DPDK patches and discussions
 help / color / mirror / Atom feed
From: "Ananyev, Konstantin" <konstantin.ananyev@intel.com>
To: Olivier Matz <olivier.matz@6wind.com>,
	Andrew Rybchenko <arybchenko@solarflare.com>
Cc: "Yigit, Ferruh" <ferruh.yigit@intel.com>,
	Shahaf Shuler <shahafs@mellanox.com>,
	"dev@dpdk.org" <dev@dpdk.org>,
	Thomas Monjalon <thomas@monjalon.net>,
	"Richardson, Bruce" <bruce.richardson@intel.com>,
	Matan Azrad <matan@mellanox.com>,
	Jerin Jacob Kollanukkaran <jerinj@marvell.com>
Subject: Re: [dpdk-dev] questions about new offload ethdev api
Date: Fri, 27 Dec 2019 14:23:18 +0000	[thread overview]
Message-ID: <SN6PR11MB2558BC7CC8321E85621038F19A2A0@SN6PR11MB2558.namprd11.prod.outlook.com> (raw)
In-Reply-To: <20191227135428.GP22738@platinum>



> -----Original Message-----
> From: Olivier Matz <olivier.matz@6wind.com>
> Sent: Friday, December 27, 2019 1:54 PM
> To: Andrew Rybchenko <arybchenko@solarflare.com>
> Cc: Yigit, Ferruh <ferruh.yigit@intel.com>; Shahaf Shuler <shahafs@mellanox.com>; dev@dpdk.org; Ananyev, Konstantin
> <konstantin.ananyev@intel.com>; Thomas Monjalon <thomas@monjalon.net>; Richardson, Bruce <bruce.richardson@intel.com>; Matan
> Azrad <matan@mellanox.com>; Jerin Jacob Kollanukkaran <jerinj@marvell.com>
> Subject: Re: [dpdk-dev] questions about new offload ethdev api
> 
> Hi,
> 
> Few comments below.
> 
> On Mon, Dec 16, 2019 at 11:39:05AM +0300, Andrew Rybchenko wrote:
> > On 12/10/19 9:07 PM, Ferruh Yigit wrote:
> > > On 1/23/2018 2:34 PM, Shahaf Shuler wrote:
> > >> Tuesday, January 23, 2018 3:53 PM, Olivier Matz:
> > >
> > > <...>
> > >
> > >>>
> > >>> 2/ meaning of rxmode.jumbo_frame, rxmode.enable_scatter,
> > >>> rxmode.max_rx_pkt_len
> > >>>
> > >>> While it's not related to the new API, it is probably a good opportunity
> > >>> to clarify the meaning of these flags.

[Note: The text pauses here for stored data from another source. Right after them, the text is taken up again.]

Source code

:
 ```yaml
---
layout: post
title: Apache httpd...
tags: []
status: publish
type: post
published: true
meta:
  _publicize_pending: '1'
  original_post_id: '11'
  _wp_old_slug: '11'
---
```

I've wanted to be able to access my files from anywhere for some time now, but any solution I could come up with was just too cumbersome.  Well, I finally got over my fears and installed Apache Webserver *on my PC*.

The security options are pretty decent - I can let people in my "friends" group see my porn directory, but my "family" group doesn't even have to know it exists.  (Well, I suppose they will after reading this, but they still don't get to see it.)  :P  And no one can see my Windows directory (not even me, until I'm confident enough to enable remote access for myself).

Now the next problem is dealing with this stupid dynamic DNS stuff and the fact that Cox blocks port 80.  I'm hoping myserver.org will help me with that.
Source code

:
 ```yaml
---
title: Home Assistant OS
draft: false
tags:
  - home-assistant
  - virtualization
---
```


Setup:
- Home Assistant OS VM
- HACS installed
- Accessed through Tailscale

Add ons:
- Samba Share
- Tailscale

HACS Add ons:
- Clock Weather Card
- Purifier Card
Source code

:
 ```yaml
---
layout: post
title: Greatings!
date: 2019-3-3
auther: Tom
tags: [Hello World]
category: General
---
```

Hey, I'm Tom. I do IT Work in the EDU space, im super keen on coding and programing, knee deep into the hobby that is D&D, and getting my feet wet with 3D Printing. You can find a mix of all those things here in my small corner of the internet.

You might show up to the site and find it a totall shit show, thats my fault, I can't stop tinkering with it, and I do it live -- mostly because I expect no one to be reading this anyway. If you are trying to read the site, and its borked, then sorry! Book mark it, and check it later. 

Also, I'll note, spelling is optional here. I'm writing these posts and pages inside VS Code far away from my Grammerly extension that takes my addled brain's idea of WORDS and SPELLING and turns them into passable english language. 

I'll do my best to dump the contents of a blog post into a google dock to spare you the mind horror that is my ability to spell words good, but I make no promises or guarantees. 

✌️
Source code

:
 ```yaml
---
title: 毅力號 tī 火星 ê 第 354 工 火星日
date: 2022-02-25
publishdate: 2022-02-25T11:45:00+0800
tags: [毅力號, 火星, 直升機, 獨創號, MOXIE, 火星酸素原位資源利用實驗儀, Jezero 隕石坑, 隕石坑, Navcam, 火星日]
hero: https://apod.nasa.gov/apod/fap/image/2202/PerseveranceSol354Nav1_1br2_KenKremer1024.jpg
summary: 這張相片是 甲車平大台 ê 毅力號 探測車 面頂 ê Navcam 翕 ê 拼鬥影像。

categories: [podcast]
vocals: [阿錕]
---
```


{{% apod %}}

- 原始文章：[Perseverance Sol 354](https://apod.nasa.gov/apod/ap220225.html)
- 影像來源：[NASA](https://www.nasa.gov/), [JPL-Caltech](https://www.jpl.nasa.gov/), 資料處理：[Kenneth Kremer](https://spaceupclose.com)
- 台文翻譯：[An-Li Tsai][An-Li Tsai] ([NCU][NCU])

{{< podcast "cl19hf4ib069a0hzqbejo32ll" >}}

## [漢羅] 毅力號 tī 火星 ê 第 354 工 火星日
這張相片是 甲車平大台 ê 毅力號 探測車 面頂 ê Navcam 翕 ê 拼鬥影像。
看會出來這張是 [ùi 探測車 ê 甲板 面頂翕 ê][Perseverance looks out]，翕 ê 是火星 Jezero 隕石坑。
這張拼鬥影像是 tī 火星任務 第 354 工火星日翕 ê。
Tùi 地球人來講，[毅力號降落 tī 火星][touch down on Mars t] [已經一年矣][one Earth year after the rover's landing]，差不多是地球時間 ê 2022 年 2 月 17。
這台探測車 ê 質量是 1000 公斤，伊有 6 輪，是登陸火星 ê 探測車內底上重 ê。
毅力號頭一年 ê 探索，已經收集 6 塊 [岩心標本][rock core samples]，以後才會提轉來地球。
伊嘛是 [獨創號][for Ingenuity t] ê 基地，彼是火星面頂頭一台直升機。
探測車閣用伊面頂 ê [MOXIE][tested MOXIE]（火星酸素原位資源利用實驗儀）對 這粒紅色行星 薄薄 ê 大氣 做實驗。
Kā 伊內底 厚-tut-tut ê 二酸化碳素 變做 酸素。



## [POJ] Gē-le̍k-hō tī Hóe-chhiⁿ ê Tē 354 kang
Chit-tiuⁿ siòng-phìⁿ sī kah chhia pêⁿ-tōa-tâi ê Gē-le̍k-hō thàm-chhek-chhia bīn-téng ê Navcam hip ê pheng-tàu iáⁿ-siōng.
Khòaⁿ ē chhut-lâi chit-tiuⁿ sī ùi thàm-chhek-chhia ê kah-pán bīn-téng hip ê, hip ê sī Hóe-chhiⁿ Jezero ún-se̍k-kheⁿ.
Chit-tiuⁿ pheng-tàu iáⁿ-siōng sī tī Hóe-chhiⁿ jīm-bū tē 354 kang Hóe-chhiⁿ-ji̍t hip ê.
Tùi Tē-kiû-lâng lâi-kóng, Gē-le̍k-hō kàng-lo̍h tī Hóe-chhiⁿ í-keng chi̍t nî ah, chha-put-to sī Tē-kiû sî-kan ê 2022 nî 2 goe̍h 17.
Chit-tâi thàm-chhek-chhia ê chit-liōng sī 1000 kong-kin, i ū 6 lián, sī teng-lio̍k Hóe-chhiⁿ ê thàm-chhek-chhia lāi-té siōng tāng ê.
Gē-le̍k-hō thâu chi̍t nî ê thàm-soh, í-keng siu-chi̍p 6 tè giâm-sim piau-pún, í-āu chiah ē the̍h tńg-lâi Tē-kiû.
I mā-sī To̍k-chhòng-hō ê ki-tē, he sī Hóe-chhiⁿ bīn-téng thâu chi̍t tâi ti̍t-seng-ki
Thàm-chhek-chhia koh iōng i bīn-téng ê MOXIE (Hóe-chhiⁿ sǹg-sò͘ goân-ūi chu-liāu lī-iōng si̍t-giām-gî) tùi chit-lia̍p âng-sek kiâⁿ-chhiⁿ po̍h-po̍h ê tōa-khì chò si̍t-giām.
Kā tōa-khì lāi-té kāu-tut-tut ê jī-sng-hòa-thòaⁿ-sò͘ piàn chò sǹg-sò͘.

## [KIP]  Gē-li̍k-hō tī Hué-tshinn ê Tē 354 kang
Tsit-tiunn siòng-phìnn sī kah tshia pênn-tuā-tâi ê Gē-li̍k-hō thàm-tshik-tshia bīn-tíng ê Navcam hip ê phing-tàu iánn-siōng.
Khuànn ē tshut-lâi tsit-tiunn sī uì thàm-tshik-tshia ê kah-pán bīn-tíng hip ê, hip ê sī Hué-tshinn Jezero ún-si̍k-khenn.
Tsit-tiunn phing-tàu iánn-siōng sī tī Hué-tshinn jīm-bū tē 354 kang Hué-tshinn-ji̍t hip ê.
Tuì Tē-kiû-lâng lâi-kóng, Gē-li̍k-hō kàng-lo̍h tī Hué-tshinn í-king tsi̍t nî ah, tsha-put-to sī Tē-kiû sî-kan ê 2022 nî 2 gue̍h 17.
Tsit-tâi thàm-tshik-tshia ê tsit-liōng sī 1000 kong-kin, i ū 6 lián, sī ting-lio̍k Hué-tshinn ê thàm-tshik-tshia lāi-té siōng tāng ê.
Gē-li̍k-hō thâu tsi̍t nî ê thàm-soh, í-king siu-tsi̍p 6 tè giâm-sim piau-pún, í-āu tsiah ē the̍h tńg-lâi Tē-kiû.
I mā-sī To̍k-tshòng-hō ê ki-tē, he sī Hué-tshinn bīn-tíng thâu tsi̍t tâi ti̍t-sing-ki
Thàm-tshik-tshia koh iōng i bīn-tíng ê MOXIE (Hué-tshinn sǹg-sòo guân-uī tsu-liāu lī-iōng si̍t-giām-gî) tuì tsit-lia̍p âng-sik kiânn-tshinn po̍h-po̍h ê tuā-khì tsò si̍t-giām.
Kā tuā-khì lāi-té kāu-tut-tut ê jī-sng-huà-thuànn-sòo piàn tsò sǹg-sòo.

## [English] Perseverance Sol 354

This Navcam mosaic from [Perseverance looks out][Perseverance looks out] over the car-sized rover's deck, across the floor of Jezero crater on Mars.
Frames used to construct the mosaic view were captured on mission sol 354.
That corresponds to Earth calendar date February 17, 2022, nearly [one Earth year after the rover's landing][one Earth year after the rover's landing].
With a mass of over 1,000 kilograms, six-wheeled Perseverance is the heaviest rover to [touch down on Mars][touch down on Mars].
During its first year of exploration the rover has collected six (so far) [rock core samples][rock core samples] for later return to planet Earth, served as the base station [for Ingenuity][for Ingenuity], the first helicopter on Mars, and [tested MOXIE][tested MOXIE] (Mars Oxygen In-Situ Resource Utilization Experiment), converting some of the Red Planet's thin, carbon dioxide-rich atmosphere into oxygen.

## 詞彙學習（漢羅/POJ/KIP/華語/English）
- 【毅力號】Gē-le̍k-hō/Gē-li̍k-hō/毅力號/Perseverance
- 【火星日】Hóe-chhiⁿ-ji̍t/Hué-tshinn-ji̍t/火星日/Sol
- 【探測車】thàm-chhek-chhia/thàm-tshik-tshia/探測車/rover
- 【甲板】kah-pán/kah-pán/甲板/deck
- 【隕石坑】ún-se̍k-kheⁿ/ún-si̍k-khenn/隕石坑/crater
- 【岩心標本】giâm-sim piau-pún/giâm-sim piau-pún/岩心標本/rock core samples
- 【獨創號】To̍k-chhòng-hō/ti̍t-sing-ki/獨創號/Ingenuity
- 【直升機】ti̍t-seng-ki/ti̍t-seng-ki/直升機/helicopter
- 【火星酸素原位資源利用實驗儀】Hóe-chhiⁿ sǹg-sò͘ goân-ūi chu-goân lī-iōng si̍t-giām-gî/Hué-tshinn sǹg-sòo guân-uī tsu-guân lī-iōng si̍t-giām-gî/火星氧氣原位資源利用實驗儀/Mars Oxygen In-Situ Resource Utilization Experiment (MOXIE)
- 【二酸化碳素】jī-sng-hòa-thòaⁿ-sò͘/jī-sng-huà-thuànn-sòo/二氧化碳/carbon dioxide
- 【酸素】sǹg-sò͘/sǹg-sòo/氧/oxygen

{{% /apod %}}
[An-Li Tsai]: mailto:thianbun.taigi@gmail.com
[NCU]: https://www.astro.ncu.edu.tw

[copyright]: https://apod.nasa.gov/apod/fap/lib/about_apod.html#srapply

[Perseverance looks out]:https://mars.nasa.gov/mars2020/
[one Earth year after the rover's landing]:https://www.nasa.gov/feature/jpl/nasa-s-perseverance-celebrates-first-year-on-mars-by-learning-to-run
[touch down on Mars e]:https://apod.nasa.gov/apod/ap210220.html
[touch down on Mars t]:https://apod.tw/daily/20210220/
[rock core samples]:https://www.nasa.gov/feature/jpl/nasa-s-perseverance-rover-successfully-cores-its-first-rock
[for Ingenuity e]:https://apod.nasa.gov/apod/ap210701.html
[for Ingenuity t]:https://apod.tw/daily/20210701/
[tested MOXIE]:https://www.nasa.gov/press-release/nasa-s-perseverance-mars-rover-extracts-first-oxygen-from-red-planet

I'm not able to find a good
> > >>> documentation about them.
> > >>>
> > >>> Here is my understanding, the configuration only depends on: - the maximum
> > >>> rx frame length - the amount of data available in a mbuf (minus headroom)
> > >>>
> > >>> Flags to set in rxmode (example):
> > >>> +---------------+----------------+----------------+-----------------+ |
> > >>> |mbuf_data_len=1K|mbuf_data_len=2K|mbuf_data_len=16K|
> > >>> +---------------+----------------+----------------+-----------------+
> > >>> |max_rx_len=1500|enable_scatter  |                |                 |
> > >>> +---------------+----------------+----------------+-----------------+
> > >>> |max_rx_len=9000|enable_scatter, |enable_scatter, |jumbo_frame      | |
> > >>> |jumbo_frame     |jumbo_frame     |                 |
> > >>> +---------------+----------------+----------------+-----------------+
> 
> Due to successive quotes, the table was not readable in my mail client,
> here it is again (narrower):
> 
> +------------+---------------+---------------+---------------+
> |            |mbuf_data_len= |mbuf_data_len= |mbuf_data_len= |
> |            |1K             |2K             |16K            |
> +------------+---------------+---------------+---------------+
> |max_rx_len= |enable_scatter |               |               |
> |1500        |               |               |               |
> +------------+---------------+---------------+---------------+
> |max_rx_len= |enable_scatter,|enable_scatter,|jumbo_frame    |
> |9000        |jumbo_frame    |jumbo_frame    |               |
> +------------+---------------+---------------+---------------+
> 
> > >>> If this table is correct, the flag jumbo_frame would be equivalent to check
> > >>> if max_rx_pkt_len is above a threshold.
> > >>>
> > >>> And enable_scatter could be deduced from the mbuf size of the given rxq
> > >>> (which is a bit harder but maybe doable).
> > >>
> > >> I glad you raised this subject. We had a lot of discussion on it internally
> > >> in Mellanox.
> > >>
> > >> I fully agree. All application needs is to specify the maximum packet size it
> > >> wants to receive.
> > >>
> > >> I think also the lack of documentation is causing PMDs to use those flags
> > >> wrongly. For example - some PMDs set the jumbo_frame flag internally without
> > >> it being set by the application.
> > >>
> > >> I would like to add one more item : MTU. What is the relation (if any)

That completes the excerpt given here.